Without any of their pictures, return all of the records exactly.

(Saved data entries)
◆ ◆ ◆ ◆
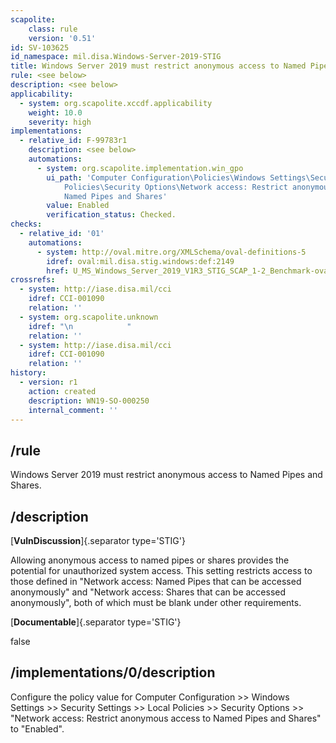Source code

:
 ```yaml
---
scapolite:
    class: rule
    version: '0.51'
id: SV-103625
id_namespace: mil.disa.Windows-Server-2019-STIG
title: Windows Server 2019 must restrict anonymous access to Named Pipes and Shares.
rule: <see below>
description: <see below>
applicability:
  - system: org.scapolite.xccdf.applicability
    weight: 10.0
    severity: high
implementations:
  - relative_id: F-99783r1
    description: <see below>
    automations:
      - system: org.scapolite.implementation.win_gpo
        ui_path: 'Computer Configuration\Policies\Windows Settings\Security Settings\Local
            Policies\Security Options\Network access: Restrict anonymous access to
            Named Pipes and Shares'
        value: Enabled
        verification_status: Checked.
checks:
  - relative_id: '01'
    automations:
      - system: http://oval.mitre.org/XMLSchema/oval-definitions-5
        idref: oval:mil.disa.stig.windows:def:2149
        href: U_MS_Windows_Server_2019_V1R3_STIG_SCAP_1-2_Benchmark-oval.xml
crossrefs:
  - system: http://iase.disa.mil/cci
    idref: CCI-001090
    relation: ''
  - system: org.scapolite.unknown
    idref: "\n            "
    relation: ''
  - system: http://iase.disa.mil/cci
    idref: CCI-001090
    relation: ''
history:
  - version: r1
    action: created
    description: WN19-SO-000250
    internal_comment: ''
---
```



## /rule

Windows Server 2019 must restrict anonymous access to Named Pipes and Shares.

## /description

[**VulnDiscussion**]{.separator type='STIG'}

Allowing anonymous access to named pipes or shares provides the potential for unauthorized system access. This setting restricts access to those defined in "Network access: Named Pipes that can be accessed anonymously" and "Network access: Shares that can be accessed anonymously", both of which must be blank under other requirements.

[**Documentable**]{.separator type='STIG'}

false

## /implementations/0/description

Configure the policy value for Computer Configuration >> Windows Settings >> Security Settings >> Local Policies >> Security Options >> "Network access: Restrict anonymous access to Named Pipes and Shares" to "Enabled".
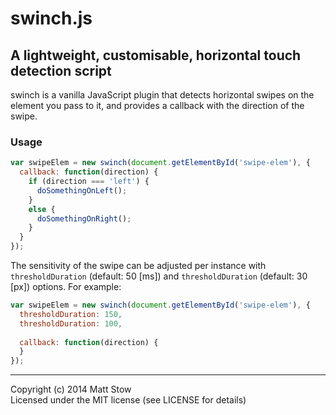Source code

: # swinch.js

## A lightweight, customisable, horizontal touch detection script

swinch is a vanilla JavaScript plugin that detects horizontal swipes on the element you pass to it, and provides a callback with the direction of the swipe.

### Usage

```js
var swipeElem = new swinch(document.getElementById('swipe-elem'), {
  callback: function(direction) {
    if (direction === 'left') {
      doSomethingOnLeft();
    }
    else {
      doSomethingOnRight();
    }
  }
});
```

The sensitivity of the swipe can be adjusted per instance with `thresholdDuration` (default: 50 [ms]) and `thresholdDuration` (default: 30 [px]) options. For example:

```js
var swipeElem = new swinch(document.getElementById('swipe-elem'), {
  thresholdDuration: 150,
  thresholdDuration: 100,
  
  callback: function(direction) {
  }
});
```

---

Copyright (c) 2014 Matt Stow  
Licensed under the MIT license (see LICENSE for details)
◆ ◆ ◆ ◆
### TASK SOLUTION
Source code

:
 ```yaml
---
scapolite:
    class: rule
    version: '0.51'
id: SV-103625
id_namespace: mil.disa.Windows-Server-2019-STIG
title: Windows Server 2019 must restrict anonymous access to Named Pipes and Shares.
rule: <see below>
description: <see below>
applicability:
  - system: org.scapolite.xccdf.applicability
    weight: 10.0
    severity: high
implementations:
  - relative_id: F-99783r1
    description: <see below>
    automations:
      - system: org.scapolite.implementation.win_gpo
        ui_path: 'Computer Configuration\Policies\Windows Settings\Security Settings\Local
            Policies\Security Options\Network access: Restrict anonymous access to
            Named Pipes and Shares'
        value: Enabled
        verification_status: Checked.
checks:
  - relative_id: '01'
    automations:
      - system: http://oval.mitre.org/XMLSchema/oval-definitions-5
        idref: oval:mil.disa.stig.windows:def:2149
        href: U_MS_Windows_Server_2019_V1R3_STIG_SCAP_1-2_Benchmark-oval.xml
crossrefs:
  - system: http://iase.disa.mil/cci
    idref: CCI-001090
    relation: ''
  - system: org.scapolite.unknown
    idref: "\n            "
    relation: ''
  - system: http://iase.disa.mil/cci
    idref: CCI-001090
    relation: ''
history:
  - version: r1
    action: created
    description: WN19-SO-000250
    internal_comment: ''
---
```



## /rule

Windows Server 2019 must restrict anonymous access to Named Pipes and Shares.

## /description

[**VulnDiscussion**]{.separator type='STIG'}

Allowing anonymous access to named pipes or shares provides the potential for unauthorized system access. This setting restricts access to those defined in "Network access: Named Pipes that can be accessed anonymously" and "Network access: Shares that can be accessed anonymously", both of which must be blank under other requirements.

[**Documentable**]{.separator type='STIG'}

false

## /implementations/0/description

Configure the policy value for Computer Configuration >> Windows Settings >> Security Settings >> Local Policies >> Security Options >> "Network access: Restrict anonymous access to Named Pipes and Shares" to "Enabled".
Source code

: # swinch.js

## A lightweight, customisable, horizontal touch detection script

swinch is a vanilla JavaScript plugin that detects horizontal swipes on the element you pass to it, and provides a callback with the direction of the swipe.

### Usage

```js
var swipeElem = new swinch(document.getElementById('swipe-elem'), {
  callback: function(direction) {
    if (direction === 'left') {
      doSomethingOnLeft();
    }
    else {
      doSomethingOnRight();
    }
  }
});
```

The sensitivity of the swipe can be adjusted per instance with `thresholdDuration` (default: 50 [ms]) and `thresholdDuration` (default: 30 [px]) options. For example:

```js
var swipeElem = new swinch(document.getElementById('swipe-elem'), {
  thresholdDuration: 150,
  thresholdDuration: 100,
  
  callback: function(direction) {
  }
});
```

---

Copyright (c) 2014 Matt Stow  
Licensed under the MIT license (see LICENSE for details)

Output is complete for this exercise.